Additionally, a Hong Kong listing could help Youcare Pharmaceutical achieve two key goals: first, broadening financing channels to reduce reliance on the A-share market alone, providing a stable funding source for long-term R&D. Second, leveraging the international platform of the HKEX to enhance brand influence, laying the groundwork for future overseas expansion of innovative drugs and international cooperation.

But this listing gamble carries inherent risks. Firstly, Hong Kong investors apply stricter valuation logic to innovative drug companies. Youcare's current innovative pipeline lacks a商业化梯队, and its core product growth is weak, raising doubts about market acceptance.

Secondly, pharmaceutical R&D involves high investment, long cycles, and significant risk. Even with successful fundraising, if innovative product development falls short of expectations or post-launch sales miss targets, the company could still face持续 performance pressure.

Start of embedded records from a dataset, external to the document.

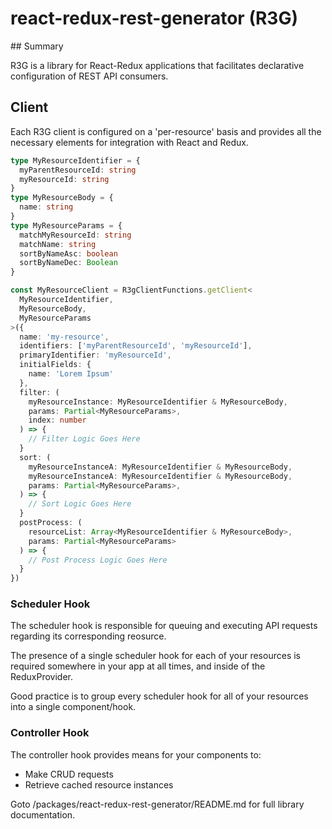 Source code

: # react-redux-rest-generator (R3G)

## Summary

R3G is a library for React-Redux applications that facilitates declarative configuration of REST API consumers.


## Client

Each R3G client is configured on a 'per-resource' basis and provides all the necessary elements for integration with React and Redux.

```ts
type MyResourceIdentifier = {
  myParentResourceId: string
  myResourceId: string
}
type MyResourceBody = {
  name: string
}
type MyResourceParams = {
  matchMyResourceId: string
  matchName: string
  sortByNameAsc: boolean
  sortByNameDec: Boolean
}

const MyResourceClient = R3gClientFunctions.getClient<
  MyResourceIdentifier,
  MyResourceBody,
  MyResourceParams
>({
  name: 'my-resource',
  identifiers: ['myParentResourceId', 'myResourceId'],
  primaryIdentifier: 'myResourceId',
  initialFields: {
    name: 'Lorem Ipsum'
  },
  filter: (
    myResourceInstance: MyResourceIdentifier & MyResourceBody,
    params: Partial<MyResourceParams>,
    index: number
  ) => {
    // Filter Logic Goes Here
  }
  sort: (
    myResourceInstanceA: MyResourceIdentifier & MyResourceBody,
    myResourceInstanceA: MyResourceIdentifier & MyResourceBody,
    params: Partial<MyResourceParams>,
  ) => {
    // Sort Logic Goes Here
  }
  postProcess: (
    resourceList: Array<MyResourceIdentifier & MyResourceBody>,
    params: Partial<MyResourceParams>
  ) => {
    // Post Process Logic Goes Here
  }
})
```

### Scheduler Hook

The scheduler hook is responsible for queuing and executing API requests regarding its corresponding reosurce.

The presence of a single scheduler hook for each of your resources is required somewhere in your app at all times, and inside of the ReduxProvider.

Good practice is to group every scheduler hook for all of your resources into a single component/hook.

### Controller Hook

The controller hook provides means for your components to:
- Make CRUD requests
- Retrieve cached resource instances



Goto /packages/react-redux-rest-generator/README.md for full library documentation.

Finally, valuation disparities and liquidity differences between the A-share and Hong Kong markets could lead to a situation of "dual listing but valuation inversion."

For investors, the core investment value of Youcare Pharmaceutical hinges on three points: first, whether the three innovative TCM drugs nearing approval can successfully launch and achieve significant sales volume. Second, whether R&D progress for前沿 pipelines like oligonucleotides and mRNA can exceed expectations. Third, whether the company can effectively control sales expenses, improve its profit structure, and rebuild its造血 capability.

From an industry perspective, Youcare Pharmaceutical's转型 path is one that many Chinese generic drug companies must navigate. Under the industry trends of normalized volume-based procurement and innovation-driven growth, only those enterprises capable of sustained R&D investment, building core technological moats, and balancing short-term performance with long-term development will emerge successfully from the转型浪潮.

Youcare Pharmaceutical's journey to a Hong Kong listing is about to begin. But will the destination be the dawn of an innovative breakthrough, or merely a continuation of performance pressures? The answer may only be revealed when its innovative pipelines truly achieve commercialization.

Disclaimer: Investing carries risk. This is not financial advice. The above content should not be regarded as an offer, recommendation, or solicitation on acquiring or disposing of any financial products, any associated discussions, comments, or posts by author or other users should not be considered as such either. It is solely for general information purpose only, which does not consider your own investment objectives, financial situations or needs. TTM assumes no responsibility or warranty for the accuracy and completeness of the information, investors should do their own research and may seek professional advice before investing.